From: Noob on
Hello everyone,

I'm working on a digital television receiver which can record a
transport stream to an external USB hard disk drive.

Whenever I write to the HDD, whether a few bytes or an entire program,
if I don't call sync() before I pull the USB plug out, when I re-plug
the drive, the OS needs to run fsck.

(NB : filesystem is FAT32, OS is OS21/OS+)

I'm aware that the OS must be performing some form of caching, and marks
the drive as dirty once I write something to the drive.

The documentation states:

"""
File system state

Many subordinate file systems perform caching to improve performance and
therefore need to track whether the on-disk structure is in a consistent
state.

When the volume is first mounted, with vfs_mount(), it is clean. Any
partial writes or unwritten cached data means that it may be dirty or
inconsistent until the cache is flushed. The vfs_sync() and
vfs_sync_all() functions flush the cache and mark the volume as clean.
When the volume is unmounted, using vfs_umount(), the cache is flushed
and the volume is marked as clean.

Many file systems record the current state in the on-disk structures and
this value is one of the things checked by the vfs_mount() function. If
the volume is dirty the vfs_mount() fails with errno set to EAGAIN to
signify the volume needs vfs_fsck() to be run to restore it to a
consistent state.
"""

If I'm streaming large (770 kB) blocks to the disk, I don't care about
caching, as I'm not going to read these data for a long time.
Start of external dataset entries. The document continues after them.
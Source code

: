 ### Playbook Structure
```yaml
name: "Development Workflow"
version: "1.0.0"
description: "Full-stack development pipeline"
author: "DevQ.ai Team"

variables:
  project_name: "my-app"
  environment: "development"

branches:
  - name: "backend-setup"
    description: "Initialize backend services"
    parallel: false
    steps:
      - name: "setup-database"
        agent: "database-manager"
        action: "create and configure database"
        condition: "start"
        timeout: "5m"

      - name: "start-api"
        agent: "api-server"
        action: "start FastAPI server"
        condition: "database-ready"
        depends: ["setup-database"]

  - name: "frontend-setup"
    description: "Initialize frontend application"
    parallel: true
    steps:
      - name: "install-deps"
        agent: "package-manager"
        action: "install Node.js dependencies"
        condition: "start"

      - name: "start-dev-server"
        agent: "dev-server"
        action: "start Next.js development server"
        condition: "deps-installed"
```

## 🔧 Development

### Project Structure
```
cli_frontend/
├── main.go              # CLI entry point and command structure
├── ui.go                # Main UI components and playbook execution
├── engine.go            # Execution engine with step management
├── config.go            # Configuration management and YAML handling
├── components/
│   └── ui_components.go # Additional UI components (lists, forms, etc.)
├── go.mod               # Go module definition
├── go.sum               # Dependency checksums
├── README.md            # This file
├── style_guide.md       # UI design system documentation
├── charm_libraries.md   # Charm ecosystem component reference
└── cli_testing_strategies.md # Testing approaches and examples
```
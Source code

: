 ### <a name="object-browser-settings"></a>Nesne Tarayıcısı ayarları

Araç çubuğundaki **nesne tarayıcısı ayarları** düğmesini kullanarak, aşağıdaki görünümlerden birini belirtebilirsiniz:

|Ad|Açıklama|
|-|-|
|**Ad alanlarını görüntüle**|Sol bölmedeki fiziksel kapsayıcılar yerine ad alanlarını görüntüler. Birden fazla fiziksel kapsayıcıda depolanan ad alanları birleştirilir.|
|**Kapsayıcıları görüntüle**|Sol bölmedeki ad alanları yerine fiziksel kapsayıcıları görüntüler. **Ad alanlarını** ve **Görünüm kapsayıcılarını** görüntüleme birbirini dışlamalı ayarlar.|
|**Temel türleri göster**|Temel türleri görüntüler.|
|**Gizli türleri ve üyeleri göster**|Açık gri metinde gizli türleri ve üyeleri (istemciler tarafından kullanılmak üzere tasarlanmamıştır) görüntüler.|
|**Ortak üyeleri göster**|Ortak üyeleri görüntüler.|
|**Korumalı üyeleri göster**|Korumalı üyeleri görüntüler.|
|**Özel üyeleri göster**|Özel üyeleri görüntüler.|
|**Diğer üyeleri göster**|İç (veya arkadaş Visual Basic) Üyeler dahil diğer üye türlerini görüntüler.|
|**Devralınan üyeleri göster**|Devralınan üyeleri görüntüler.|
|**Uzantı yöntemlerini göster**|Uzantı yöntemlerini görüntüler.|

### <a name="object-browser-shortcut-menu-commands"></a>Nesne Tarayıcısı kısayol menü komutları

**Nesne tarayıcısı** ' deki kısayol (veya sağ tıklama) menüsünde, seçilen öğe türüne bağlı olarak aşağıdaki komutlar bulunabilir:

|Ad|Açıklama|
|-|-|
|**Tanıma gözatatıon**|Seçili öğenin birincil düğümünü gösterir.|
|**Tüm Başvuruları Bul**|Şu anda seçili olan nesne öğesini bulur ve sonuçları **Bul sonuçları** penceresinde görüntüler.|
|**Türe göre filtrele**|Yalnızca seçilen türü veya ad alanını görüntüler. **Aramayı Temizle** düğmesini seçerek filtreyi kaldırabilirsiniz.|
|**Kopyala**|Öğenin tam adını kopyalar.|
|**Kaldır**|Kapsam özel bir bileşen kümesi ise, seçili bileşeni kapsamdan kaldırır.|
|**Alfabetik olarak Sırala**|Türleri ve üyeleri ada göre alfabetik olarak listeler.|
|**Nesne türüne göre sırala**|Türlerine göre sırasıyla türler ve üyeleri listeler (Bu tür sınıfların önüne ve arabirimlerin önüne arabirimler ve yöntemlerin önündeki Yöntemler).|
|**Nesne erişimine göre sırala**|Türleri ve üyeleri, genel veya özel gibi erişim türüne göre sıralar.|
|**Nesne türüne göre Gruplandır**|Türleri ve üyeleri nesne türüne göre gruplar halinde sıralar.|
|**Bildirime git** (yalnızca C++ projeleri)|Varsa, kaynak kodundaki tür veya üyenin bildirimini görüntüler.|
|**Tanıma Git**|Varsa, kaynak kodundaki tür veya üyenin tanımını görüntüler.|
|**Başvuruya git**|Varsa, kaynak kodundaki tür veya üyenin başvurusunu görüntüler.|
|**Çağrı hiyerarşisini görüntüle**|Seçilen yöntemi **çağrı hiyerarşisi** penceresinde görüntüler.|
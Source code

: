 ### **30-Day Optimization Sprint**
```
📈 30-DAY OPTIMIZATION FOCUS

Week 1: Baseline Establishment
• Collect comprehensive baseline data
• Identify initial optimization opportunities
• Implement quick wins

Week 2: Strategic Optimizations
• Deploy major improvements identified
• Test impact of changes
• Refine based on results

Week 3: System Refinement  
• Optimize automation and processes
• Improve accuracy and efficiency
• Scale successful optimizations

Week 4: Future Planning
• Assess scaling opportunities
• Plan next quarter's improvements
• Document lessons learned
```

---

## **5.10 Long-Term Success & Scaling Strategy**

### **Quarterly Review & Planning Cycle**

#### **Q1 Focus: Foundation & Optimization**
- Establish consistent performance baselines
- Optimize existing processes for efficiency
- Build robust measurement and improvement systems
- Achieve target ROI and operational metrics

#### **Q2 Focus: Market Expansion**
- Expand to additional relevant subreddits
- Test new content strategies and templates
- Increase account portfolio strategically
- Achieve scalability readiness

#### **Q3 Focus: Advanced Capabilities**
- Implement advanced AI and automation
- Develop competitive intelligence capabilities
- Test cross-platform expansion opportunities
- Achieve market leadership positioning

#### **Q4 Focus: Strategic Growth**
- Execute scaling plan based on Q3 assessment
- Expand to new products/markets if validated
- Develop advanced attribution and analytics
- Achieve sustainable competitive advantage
I would need some way to turn caching off, which means every write
should commit to the disk. Would this be equivalent to calling sync
after every write?

When I'm done writing my file, I do call fflush and close on the file
descriptor (the fflush should be redundant) but that does not seem
sufficient to convince the OS to flush the file's data and metadata to
the disk. (Perphaps the OS keeps a copy of the FAT in memory, and only
commits that on sync?)

What happens if two threads call sync "at the same time"?
Is sync supposed to be reentrant? or thread-safe?
(I suppose it will depend on the OS?)

Regards.
From: Boudewijn Dijkstra on
Op Mon, 11 Jan 2010 12:04:40 +0100 schreef Noob <root(a)127.0.0.1>:
> Hello everyone,
>
> I'm working on a digital television receiver which can record a
> transport stream to an external USB hard disk drive.
>
> Whenever I write to the HDD, whether a few bytes or an entire program,
> if I don't call sync() before I pull the USB plug out, when I re-plug
> the drive, the OS needs to run fsck.
>
> (NB : filesystem is FAT32, OS is OS21/OS+)
>
> I'm aware that the OS must be performing some form of caching, and marks
> the drive as dirty once I write something to the drive.
>
> [...]
>
> If I'm streaming large (770 kB) blocks to the disk, I don't care about
> caching, as I'm not going to read these data for a long time.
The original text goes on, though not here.